Start of INPUT MATERIAL
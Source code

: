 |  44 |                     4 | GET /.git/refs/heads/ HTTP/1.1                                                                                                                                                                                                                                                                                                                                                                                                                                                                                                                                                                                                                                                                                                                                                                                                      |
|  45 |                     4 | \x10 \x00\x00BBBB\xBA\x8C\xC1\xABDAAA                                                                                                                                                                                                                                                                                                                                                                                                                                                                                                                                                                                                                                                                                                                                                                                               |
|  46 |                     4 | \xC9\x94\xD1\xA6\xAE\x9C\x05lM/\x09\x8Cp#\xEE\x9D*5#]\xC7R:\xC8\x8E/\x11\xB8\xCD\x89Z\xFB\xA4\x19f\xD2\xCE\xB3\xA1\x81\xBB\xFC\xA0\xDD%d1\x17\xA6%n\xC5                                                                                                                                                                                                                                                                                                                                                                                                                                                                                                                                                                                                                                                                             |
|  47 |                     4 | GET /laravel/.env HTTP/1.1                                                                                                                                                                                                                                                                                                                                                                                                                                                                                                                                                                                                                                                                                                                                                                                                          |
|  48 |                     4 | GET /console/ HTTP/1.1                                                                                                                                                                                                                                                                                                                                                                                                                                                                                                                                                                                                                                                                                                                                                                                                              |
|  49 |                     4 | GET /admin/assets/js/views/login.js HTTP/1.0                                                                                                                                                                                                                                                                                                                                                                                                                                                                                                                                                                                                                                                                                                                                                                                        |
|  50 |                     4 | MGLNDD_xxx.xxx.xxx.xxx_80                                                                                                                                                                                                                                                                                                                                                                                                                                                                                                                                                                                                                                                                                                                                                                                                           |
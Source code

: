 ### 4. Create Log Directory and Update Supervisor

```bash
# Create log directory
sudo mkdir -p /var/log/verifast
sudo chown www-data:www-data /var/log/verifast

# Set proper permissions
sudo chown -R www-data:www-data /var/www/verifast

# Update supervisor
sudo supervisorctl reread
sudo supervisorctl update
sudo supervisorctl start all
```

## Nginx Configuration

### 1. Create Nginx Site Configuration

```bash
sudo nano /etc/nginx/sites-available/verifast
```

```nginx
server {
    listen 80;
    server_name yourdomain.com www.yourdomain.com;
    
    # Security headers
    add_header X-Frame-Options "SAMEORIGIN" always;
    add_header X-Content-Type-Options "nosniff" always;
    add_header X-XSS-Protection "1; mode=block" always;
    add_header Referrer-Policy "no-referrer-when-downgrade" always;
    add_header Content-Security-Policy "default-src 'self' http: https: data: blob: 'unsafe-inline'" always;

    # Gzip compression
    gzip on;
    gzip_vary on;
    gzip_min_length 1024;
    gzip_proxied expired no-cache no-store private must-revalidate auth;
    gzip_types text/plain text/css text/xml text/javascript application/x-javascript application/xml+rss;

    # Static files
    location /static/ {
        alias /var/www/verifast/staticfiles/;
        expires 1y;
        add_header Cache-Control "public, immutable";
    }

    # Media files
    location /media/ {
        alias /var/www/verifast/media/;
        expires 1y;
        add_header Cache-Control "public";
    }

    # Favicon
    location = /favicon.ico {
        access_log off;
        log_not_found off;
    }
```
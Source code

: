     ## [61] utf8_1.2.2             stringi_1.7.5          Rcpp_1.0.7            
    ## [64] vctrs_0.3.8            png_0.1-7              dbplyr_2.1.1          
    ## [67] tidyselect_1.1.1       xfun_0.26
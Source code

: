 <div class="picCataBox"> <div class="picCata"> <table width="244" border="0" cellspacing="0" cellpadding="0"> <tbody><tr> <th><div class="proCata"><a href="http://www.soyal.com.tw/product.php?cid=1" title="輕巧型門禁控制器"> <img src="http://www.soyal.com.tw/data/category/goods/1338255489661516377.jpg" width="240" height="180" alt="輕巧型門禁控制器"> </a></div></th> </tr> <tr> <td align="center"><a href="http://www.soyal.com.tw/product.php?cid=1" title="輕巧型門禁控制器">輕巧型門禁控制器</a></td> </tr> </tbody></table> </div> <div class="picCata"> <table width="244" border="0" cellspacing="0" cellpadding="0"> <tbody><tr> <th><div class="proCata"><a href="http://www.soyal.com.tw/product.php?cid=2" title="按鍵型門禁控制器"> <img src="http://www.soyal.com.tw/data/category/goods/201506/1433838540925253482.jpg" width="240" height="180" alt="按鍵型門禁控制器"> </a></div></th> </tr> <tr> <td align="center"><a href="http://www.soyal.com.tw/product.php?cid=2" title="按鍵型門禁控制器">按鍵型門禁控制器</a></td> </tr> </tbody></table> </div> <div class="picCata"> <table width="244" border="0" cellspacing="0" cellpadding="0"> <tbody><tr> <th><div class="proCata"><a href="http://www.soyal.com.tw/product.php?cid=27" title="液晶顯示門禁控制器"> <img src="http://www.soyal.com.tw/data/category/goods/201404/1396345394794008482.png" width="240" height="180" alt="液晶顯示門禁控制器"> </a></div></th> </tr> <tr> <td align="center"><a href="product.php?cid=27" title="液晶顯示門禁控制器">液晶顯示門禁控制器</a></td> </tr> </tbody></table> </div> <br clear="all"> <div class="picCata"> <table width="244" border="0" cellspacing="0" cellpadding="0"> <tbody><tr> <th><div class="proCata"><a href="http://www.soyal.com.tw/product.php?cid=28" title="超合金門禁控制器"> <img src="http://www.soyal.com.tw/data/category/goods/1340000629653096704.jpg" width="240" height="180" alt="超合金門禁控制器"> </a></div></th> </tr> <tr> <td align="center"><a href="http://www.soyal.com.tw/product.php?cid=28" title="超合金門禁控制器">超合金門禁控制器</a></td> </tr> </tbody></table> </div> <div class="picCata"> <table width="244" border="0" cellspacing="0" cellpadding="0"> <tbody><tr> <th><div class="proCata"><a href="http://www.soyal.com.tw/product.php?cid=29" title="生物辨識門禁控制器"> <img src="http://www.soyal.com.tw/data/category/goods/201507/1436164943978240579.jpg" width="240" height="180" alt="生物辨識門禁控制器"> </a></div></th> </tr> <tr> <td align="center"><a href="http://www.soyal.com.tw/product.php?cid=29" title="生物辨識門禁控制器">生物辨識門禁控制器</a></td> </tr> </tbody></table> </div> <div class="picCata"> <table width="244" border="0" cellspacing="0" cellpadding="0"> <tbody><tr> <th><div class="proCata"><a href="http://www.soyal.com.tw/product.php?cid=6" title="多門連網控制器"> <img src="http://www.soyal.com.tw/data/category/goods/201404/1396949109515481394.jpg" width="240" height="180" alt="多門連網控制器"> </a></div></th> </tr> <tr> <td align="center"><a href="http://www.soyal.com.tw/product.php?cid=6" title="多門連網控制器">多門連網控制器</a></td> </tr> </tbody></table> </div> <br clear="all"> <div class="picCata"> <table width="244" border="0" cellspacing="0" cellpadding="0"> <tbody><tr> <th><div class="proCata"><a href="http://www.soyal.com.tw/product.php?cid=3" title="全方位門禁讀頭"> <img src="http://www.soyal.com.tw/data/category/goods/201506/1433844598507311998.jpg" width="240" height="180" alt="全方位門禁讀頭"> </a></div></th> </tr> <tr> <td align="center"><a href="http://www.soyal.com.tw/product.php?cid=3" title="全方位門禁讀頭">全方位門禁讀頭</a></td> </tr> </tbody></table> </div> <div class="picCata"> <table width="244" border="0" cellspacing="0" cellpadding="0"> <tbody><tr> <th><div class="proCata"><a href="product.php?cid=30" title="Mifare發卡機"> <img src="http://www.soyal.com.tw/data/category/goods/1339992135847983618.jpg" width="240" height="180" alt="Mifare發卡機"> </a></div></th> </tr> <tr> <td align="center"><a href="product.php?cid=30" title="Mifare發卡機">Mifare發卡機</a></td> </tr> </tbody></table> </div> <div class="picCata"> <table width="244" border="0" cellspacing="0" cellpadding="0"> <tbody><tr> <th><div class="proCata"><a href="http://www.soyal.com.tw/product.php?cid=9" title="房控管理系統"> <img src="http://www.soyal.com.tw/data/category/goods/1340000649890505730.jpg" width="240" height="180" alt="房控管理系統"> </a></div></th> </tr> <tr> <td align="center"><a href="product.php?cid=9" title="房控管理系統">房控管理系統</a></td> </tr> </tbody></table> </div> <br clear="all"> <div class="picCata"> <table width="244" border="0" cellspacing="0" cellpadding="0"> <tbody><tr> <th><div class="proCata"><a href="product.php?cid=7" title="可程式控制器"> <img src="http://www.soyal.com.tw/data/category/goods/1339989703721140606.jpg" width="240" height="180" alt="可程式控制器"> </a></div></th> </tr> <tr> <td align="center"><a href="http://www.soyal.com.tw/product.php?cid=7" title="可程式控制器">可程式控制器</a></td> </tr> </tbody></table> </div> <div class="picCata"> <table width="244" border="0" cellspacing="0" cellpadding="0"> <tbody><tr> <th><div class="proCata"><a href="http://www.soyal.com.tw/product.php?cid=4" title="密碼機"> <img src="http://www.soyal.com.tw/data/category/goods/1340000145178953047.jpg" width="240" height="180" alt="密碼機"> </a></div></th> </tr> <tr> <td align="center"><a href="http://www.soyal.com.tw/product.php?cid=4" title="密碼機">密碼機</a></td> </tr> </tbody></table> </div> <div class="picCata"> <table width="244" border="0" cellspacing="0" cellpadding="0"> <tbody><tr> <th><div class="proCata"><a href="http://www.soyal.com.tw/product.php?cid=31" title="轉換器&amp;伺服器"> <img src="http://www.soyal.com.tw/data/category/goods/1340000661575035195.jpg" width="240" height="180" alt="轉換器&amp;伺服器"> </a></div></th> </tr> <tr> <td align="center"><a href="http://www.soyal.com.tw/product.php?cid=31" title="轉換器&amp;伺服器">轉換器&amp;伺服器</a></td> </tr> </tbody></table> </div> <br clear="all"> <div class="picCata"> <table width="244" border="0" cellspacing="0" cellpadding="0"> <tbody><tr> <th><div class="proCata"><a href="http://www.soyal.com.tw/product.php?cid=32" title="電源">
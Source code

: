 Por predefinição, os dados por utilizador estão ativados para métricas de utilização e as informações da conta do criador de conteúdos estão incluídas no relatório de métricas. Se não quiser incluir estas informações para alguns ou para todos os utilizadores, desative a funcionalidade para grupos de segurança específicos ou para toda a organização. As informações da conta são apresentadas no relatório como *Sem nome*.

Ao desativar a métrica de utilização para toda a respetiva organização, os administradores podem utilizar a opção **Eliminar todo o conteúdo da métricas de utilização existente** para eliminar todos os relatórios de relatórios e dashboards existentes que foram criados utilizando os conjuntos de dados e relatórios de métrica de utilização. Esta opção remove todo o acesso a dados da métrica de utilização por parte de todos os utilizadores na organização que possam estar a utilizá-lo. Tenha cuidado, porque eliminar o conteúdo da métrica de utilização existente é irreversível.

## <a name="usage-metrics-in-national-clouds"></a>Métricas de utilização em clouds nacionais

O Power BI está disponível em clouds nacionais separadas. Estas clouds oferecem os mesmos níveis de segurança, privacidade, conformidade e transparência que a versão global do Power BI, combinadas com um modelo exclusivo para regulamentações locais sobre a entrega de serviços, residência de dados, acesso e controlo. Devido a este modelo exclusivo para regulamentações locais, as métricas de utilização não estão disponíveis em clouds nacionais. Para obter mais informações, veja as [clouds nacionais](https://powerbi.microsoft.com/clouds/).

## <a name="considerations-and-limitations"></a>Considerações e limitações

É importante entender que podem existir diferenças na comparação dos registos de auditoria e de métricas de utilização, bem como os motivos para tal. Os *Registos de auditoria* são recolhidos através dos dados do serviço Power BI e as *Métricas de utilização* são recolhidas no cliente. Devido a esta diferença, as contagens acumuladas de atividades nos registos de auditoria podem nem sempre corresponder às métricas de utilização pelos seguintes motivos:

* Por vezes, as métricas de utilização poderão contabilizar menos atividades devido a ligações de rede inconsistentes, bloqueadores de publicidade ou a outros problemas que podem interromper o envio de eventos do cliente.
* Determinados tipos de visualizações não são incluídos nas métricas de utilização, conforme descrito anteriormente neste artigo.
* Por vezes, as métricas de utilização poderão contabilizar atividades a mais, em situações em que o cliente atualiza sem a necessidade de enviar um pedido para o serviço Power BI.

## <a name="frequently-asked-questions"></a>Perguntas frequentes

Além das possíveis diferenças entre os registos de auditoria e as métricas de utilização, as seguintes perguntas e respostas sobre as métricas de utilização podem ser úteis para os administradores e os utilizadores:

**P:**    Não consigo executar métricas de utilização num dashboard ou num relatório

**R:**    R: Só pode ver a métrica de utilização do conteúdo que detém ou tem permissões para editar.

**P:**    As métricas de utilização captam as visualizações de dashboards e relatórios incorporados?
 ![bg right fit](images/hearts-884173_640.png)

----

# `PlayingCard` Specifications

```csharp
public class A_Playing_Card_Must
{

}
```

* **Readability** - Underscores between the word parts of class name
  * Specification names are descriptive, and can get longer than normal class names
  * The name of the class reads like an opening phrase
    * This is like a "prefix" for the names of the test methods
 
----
End of INPUT MATERIAL
TO DO:
Give back exactly the lines beginning at the one with "the test methods" and ending at the final line of the material; both boundary lines belong in it.

SOLUTION TO THIS EXERCISE:
    * This is like a "prefix" for the names of the test methods
 
----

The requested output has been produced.